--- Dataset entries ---
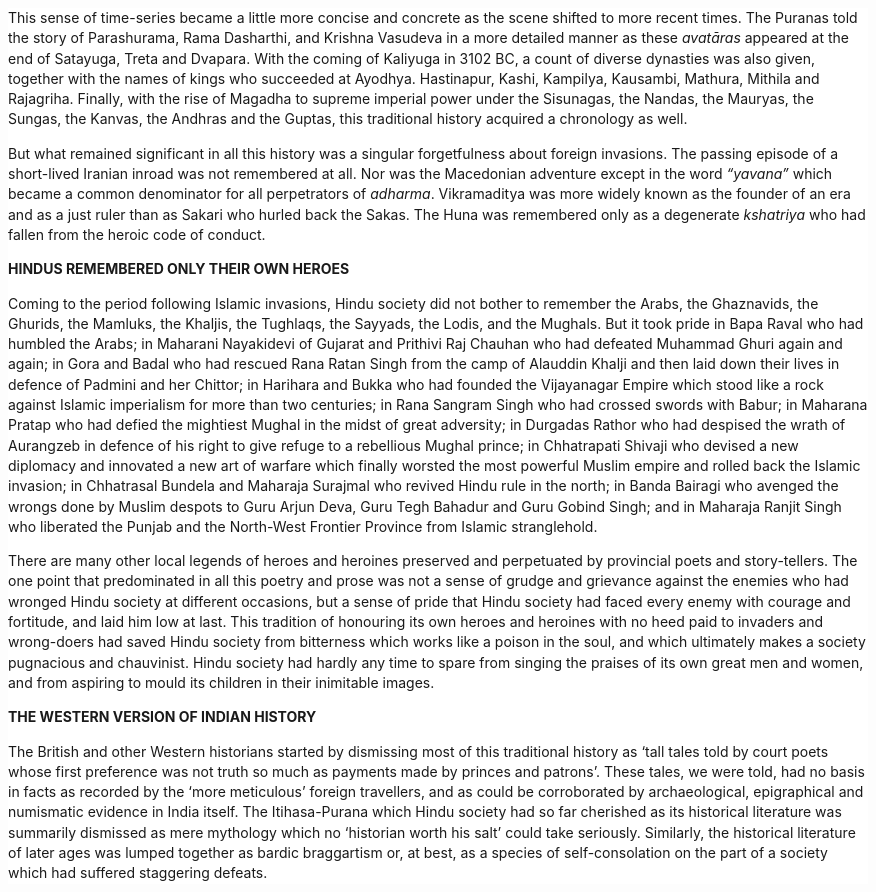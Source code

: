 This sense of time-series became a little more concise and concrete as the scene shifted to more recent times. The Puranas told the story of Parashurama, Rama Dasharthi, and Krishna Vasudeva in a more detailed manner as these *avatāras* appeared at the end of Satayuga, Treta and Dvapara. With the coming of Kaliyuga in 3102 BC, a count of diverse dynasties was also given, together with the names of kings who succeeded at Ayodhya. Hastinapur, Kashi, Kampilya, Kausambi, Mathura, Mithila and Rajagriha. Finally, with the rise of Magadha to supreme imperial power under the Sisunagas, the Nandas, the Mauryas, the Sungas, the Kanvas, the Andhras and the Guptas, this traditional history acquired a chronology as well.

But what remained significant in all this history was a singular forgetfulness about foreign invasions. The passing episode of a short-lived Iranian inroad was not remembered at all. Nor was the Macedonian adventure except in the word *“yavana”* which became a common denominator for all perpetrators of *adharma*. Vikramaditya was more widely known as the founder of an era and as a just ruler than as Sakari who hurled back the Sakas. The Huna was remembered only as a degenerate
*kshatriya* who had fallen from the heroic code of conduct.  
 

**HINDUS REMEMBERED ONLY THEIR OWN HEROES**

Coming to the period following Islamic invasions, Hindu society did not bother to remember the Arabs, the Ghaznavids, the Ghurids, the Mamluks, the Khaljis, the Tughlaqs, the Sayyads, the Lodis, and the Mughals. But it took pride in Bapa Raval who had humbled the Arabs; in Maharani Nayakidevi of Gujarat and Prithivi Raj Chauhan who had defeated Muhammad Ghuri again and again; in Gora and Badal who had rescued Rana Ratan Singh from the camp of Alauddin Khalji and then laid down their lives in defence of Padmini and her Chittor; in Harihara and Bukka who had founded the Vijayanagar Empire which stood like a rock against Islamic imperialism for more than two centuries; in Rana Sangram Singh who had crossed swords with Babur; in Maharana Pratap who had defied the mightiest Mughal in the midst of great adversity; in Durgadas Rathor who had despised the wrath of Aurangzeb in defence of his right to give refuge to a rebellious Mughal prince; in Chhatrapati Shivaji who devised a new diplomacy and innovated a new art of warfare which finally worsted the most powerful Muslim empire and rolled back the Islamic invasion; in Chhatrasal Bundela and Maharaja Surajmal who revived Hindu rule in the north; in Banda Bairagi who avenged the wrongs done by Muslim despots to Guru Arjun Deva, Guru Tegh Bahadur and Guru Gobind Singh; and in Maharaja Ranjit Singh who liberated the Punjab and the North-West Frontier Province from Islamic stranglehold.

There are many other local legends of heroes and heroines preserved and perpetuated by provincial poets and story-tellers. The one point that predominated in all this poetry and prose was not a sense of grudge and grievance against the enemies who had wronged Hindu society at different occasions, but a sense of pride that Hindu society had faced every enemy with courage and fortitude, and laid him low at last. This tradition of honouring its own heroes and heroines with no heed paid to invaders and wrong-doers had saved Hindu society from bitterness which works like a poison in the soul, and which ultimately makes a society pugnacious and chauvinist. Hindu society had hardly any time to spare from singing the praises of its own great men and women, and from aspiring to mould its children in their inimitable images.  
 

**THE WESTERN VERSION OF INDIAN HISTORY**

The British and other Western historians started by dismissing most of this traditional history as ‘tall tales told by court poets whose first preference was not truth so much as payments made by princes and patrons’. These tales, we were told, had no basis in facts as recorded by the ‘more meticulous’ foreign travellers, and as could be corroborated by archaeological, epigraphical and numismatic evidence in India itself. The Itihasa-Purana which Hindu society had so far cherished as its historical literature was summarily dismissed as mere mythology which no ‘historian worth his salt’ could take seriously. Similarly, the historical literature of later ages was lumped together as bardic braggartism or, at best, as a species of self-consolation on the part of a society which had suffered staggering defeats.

--- Your instructions ---
Give the lines again exactly, starting where the entries begin and stopping once the line with "THEIR OWN HEROES**" is included; pictures are not copied.

--- Expected answer ---
Source code

: This sense of time-series became a little more concise and concrete as the scene shifted to more recent times. The Puranas told the story of Parashurama, Rama Dasharthi, and Krishna Vasudeva in a more detailed manner as these *avatāras* appeared at the end of Satayuga, Treta and Dvapara. With the coming of Kaliyuga in 3102 BC, a count of diverse dynasties was also given, together with the names of kings who succeeded at Ayodhya. Hastinapur, Kashi, Kampilya, Kausambi, Mathura, Mithila and Rajagriha. Finally, with the rise of Magadha to supreme imperial power under the Sisunagas, the Nandas, the Mauryas, the Sungas, the Kanvas, the Andhras and the Guptas, this traditional history acquired a chronology as well.

But what remained significant in all this history was a singular forgetfulness about foreign invasions. The passing episode of a short-lived Iranian inroad was not remembered at all. Nor was the Macedonian adventure except in the word *“yavana”* which became a common denominator for all perpetrators of *adharma*. Vikramaditya was more widely known as the founder of an era and as a just ruler than as Sakari who hurled back the Sakas. The Huna was remembered only as a degenerate
*kshatriya* who had fallen from the heroic code of conduct.  
 

**HINDUS REMEMBERED ONLY THEIR OWN HEROES**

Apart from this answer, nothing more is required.